On the other hand, I think it’s important to recognize where the (potential) lines of impasse exist. Sartorio presents a neat opportunity for thinking about this with a pair of examples that just might pinpoint precisely where the relevant intuitions diverge in the free will debate (despite those involved possessing roughly the same cultural and educational backgrounds).

Before getting to the examples, a few words on Sartorio’s book, beginning with some of her own words, taken from the book’s final pages (note that, below, I’ll briefly explain the most important concepts mentioned here):

I have laid out a compatibilist view of freedom according to which freedom is just a function of actual causes, and I have defended it from the main source-incompatibilist challenges. The view is inspired by certain insights about Frankfurt cases, and it is the result of taking seriously two simple and natural ideas. First, freedom is just a function of actual sequences; nothing else matters. Second, actual sequences are just what they appear to be: causal histories. Taken together, these two ideas result in the view that freedom is a function of actual causes, and nothing else (p 171; all citations here are from the Kindle Edition).

Sartorio grounds this “actual-sequence” view on certain conceptions of causation and reasons-sensitivity that, among other things, allows for absence causation (e.g., part of what caused you to turn left was an absence of a road block), and for sensitivity to both present and absent reasons. The upshot is that (morally salient) choices and actions issuing from “causal histories that reflect the agent’s sensitivity to reasons” (p 172) result in the sort of freedom that makes that agent morally responsible for those choices and actions.

This is an oversimplification of Sartorio’s carefully laid out view, in which she addresses alternative conceptions she herself might (reluctantly) endorse, counterarguments, subtle variations in the literature (aspects of which she may or may not find appealing), and in which she at times expresses worries about her view and acknowledges the need for refinement or further development. That said, while I’m not convinced that the sort of freedom Sartorio lays out makes agents morally responsible, I found the book thought-provoking. In particular, her exploration of absence of reasons is fascinating; it’s an area I’ve given some thought to, but clearly there’s still lots more thinking to do.

To be clear, even if I don’t believe Sartorio’s findings ground moral responsibility, I believe they ground legal responsibility in the sense, for example, of assessing whether a person poses a serious danger to society. I view the moral-legal distinction as critical. Moral responsibility suggests that wrongdoers deserve to be punished (i.e., made to suffer in proportion to the harm they have caused—or might cause—in others, etc.), while being legally responsible implies that, while removal from society, and indeed punishment, of the wrongdoer may be unavoidable, such things should not be done in a spirit of retribution. This crucial distinction is what motivates the conversation for me.

Now, before getting to the meat of this post, a quick overview of compatibilism, incompatibilism, and Frankfurt cases.

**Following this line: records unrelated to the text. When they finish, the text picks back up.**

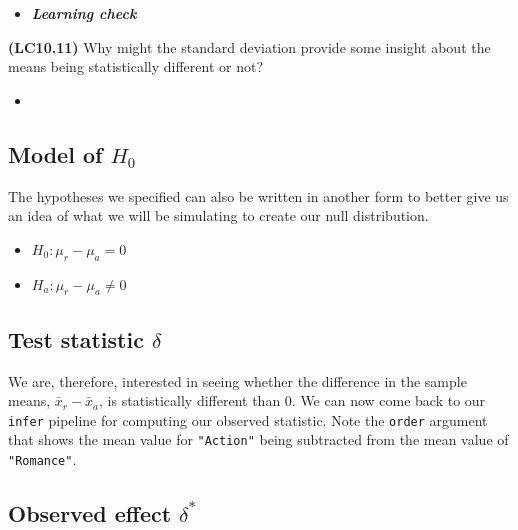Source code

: \documentclass[12pt,]{krantz}
\makeatletter
\newenvironment{Shaded}{\begin{snugshade}}{\end{snugshade}}
\newcommand{\KeywordTok}[1]{\textcolor[rgb]{0.27,0.27,0.27}{\textbf{#1}}}
\newcommand{\DataTypeTok}[1]{\textcolor[rgb]{0.27,0.27,0.27}{#1}}
\newcommand{\StringTok}[1]{\textcolor[rgb]{0.5,0.5,0.5}{#1}}
\newcommand{\OperatorTok}[1]{\textcolor[rgb]{0.43,0.43,0.43}{\textbf{#1}}}
\newcommand{\NormalTok}[1]{#1}
\providecommand{\tightlist}{%
  \setlength{\itemsep}{0pt}\setlength{\parskip}{0pt}}
\newenvironment{kframe}{%
\medskip{}
\setlength{\fboxsep}{.8em}
 \def\at@end@of@kframe{}%
 \ifinner\ifhmode%
  \def\at@end@of@kframe{\end{minipage}}%
  \begin{minipage}{\columnwidth}%
 \fi\fi%
 \def\FrameCommand##1{\hskip\@totalleftmargin \hskip-\fboxsep
 \colorbox{shadecolor}{##1}\hskip-\fboxsep
     \hskip-\linewidth \hskip-\@totalleftmargin \hskip\columnwidth}%
 \MakeFramed {\advance\hsize-\width
   \@totalleftmargin\z@ \linewidth\hsize
   \@setminipage}}%
 {\par\unskip\endMakeFramed%
 \at@end@of@kframe}
\renewenvironment{Shaded}{\begin{kframe}}{\end{kframe}}
\newenvironment{rmdblock}[1]
  {\begin{shaded*}
  \begin{itemize}
  \renewcommand{\labelitemi}{
    \raisebox{-.7\height}[0pt][0pt]{
    }
  }
  \item
  }
  {
  \end{itemize}
  \end{shaded*}
  }
\newenvironment{learncheck}
  {\begin{rmdblock}{warning}}
  {\end{rmdblock}}
\theoremstyle{definition}
\theoremstyle{definition}
\theoremstyle{definition}
\theoremstyle{remark}
\makeatother
\begin{document}
\begin{learncheck}
\textbf{\emph{Learning check}}
\end{learncheck}

\textbf{(LC10.11)} Why might the standard deviation provide some insight
about the means being statistically different or not?

\begin{learncheck}

\end{learncheck}

\subsection{\texorpdfstring{Model of
\(H_0\)}{Model of H\_0}}\label{model-of-h_0}

The hypotheses we specified can also be written in another form to
better give us an idea of what we will be simulating to create our null
distribution.

\begin{itemize}
\tightlist
\item
  \(H_0: \mu_r - \mu_a = 0\)
\item
  \(H_a: \mu_r - \mu_a \ne 0\)
\end{itemize}

\subsection{\texorpdfstring{Test statistic
\(\delta\)}{Test statistic \textbackslash{}delta}}\label{test-statistic-delta}

We are, therefore, interested in seeing whether the difference in the
sample means, \(\bar{x}_r - \bar{x}_a\), is statistically different than
0. We can now come back to our \texttt{infer} pipeline for computing our
observed statistic. Note the \texttt{order} argument that shows the mean
value for \texttt{"Action"} being subtracted from the mean value of
\texttt{"Romance"}.

\subsection{\texorpdfstring{Observed effect
\(\delta^*\)}{Observed effect \textbackslash{}delta\^{}*}}\label{observed-effect-delta}

\begin{Shaded}
\end{Shaded}
\end{document}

Compatibilism comes in flavors. You’ll see terms like “classical compatibilism” (which means different things to different people) and semi-compatibilism (which is roughly where I see Frankfurt-influenced views landing), but I’ll use the term “compatibilism” broadly as: the assertion that determinism is compatible with the sort of freedom required for holding agents morally responsible for their choices and actions. Some might parse this as “determinism and free will are compatible” or “determinism and moral responsibility are compatible, regardless of what we think about free will.” But my broad conception is good enough for this post.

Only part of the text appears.